SPECIFICATION Time delay electrical switch This invention relates to time delay electrical switches. Such switches can be used in controlling the lighting of communal areas. A common time delay electrical switch for such a purpose uses a pneumatic control of the time delay, a plunger being depressed to energise the lighting, the period of illumination being controlled by the passage of air releasing the plunger two its rest position in a predetermined period after which the lighting is extinguished. This pneumatic system is not entirely satisfactory, but the difficulty in providing an electrical control of the time delay is that the switch to the lighting is connected in the live line and there is no means to supply power to the electrical control circuit without providing a separate return wire.

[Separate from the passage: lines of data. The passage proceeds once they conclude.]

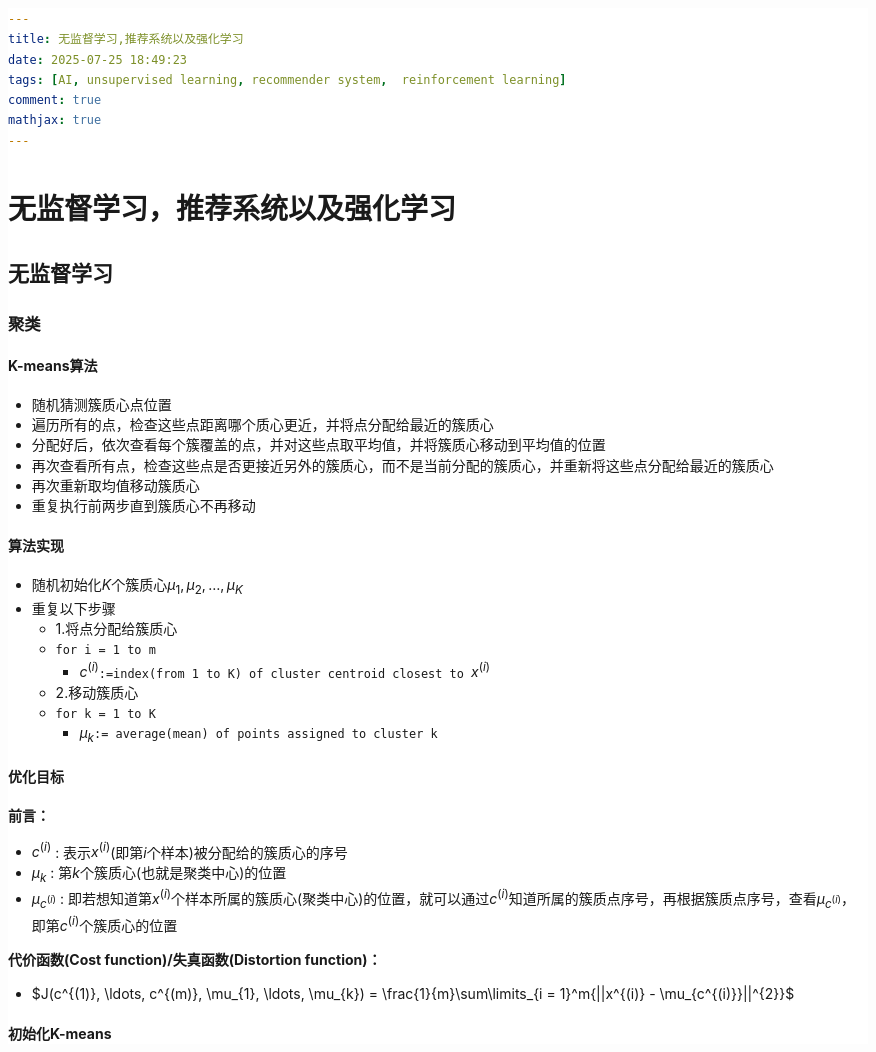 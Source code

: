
 ```yaml
---
title: 无监督学习,推荐系统以及强化学习
date: 2025-07-25 18:49:23
tags: [AI, unsupervised learning, recommender system,  reinforcement learning]
comment: true
mathjax: true
---
```


# 无监督学习，推荐系统以及强化学习

## 无监督学习

### 聚类

#### K-means算法

* 随机猜测簇质心点位置
* 遍历所有的点，检查这些点距离哪个质心更近，并将点分配给最近的簇质心
* 分配好后，依次查看每个簇覆盖的点，并对这些点取平均值，并将簇质心移动到平均值的位置
* 再次查看所有点，检查这些点是否更接近另外的簇质心，而不是当前分配的簇质心，并重新将这些点分配给最近的簇质心
* 再次重新取均值移动簇质心
* 重复执行前两步直到簇质心不再移动

#### 算法实现

* 随机初始化$K$个簇质心$\mu_{1}, \mu_{2}, \ldots, \mu_{K}$
* 重复以下步骤
  * 1.将点分配给簇质心
  * `for i = 1 to m`
    * $c^{(i)}$`:=index(from 1 to K) of cluster centroid closest to `$x^{(i)}$
  * 2.移动簇质心
  * `for k = 1 to K`
    * $\mu_{k}$`:= average(mean) of points assigned to cluster k`

#### 优化目标

**前言：**

* $c^{(i)}$ : 表示$x^{(i)}$(即第$i$个样本)被分配给的簇质心的序号
* $\mu_{k}$ : 第$k$个簇质心(也就是聚类中心)的位置 
* $\mu_{c^{(i)}}$ : 即若想知道第$x^{(i)}$个样本所属的簇质心(聚类中心)的位置，就可以通过$c^{(i)}$知道所属的簇质点序号，再根据簇质点序号，查看$\mu_{c^{(i)}}$，即第$c^{(i)}$个簇质心的位置

**代价函数(Cost function)/失真函数(Distortion function)：**

* $J(c^{(1)}, \ldots, c^{(m)}, \mu_{1}, \ldots, \mu_{k}) = \frac{1}{m}\sum\limits_{i = 1}^m{||x^{(i)} - \mu_{c^{(i)}}||^{2}}$

#### 初始化K-means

This problem is overcome in the present invention by providing a rechargeable battery to supply the electrical time delay control circuit, and a charging device to re-charge the battery when the time delay control circuit is not in operation.

The invention provides a time delay electrical switch comprising a pair of terminals, an electrical circuit which provides a conducting path for a time delay period across said pair of terminals, a rechargeable battery for driving said circuit and means connected across said terminals for recharging said battery when said electrical circuit is inoperative.

Examples of the invention will now be described with reference to the accompanying drawings, in which: Figs. 1 and 2 are circuit diagrams of alternative time delay circuits for controlling the illumination of lamps. The same components which appear in both figures are given the same reference numbers.

In Fig. 1, a plurality of push button switches 11 are connected in parallel and located at different points to switch on a lamp or lamps 12. The lamps 12 are illuminated when a conducting path is created across terminals T1, T2. Power is applied at points N and T2 and the lamps are illuminated when the Triac 13 is triggered.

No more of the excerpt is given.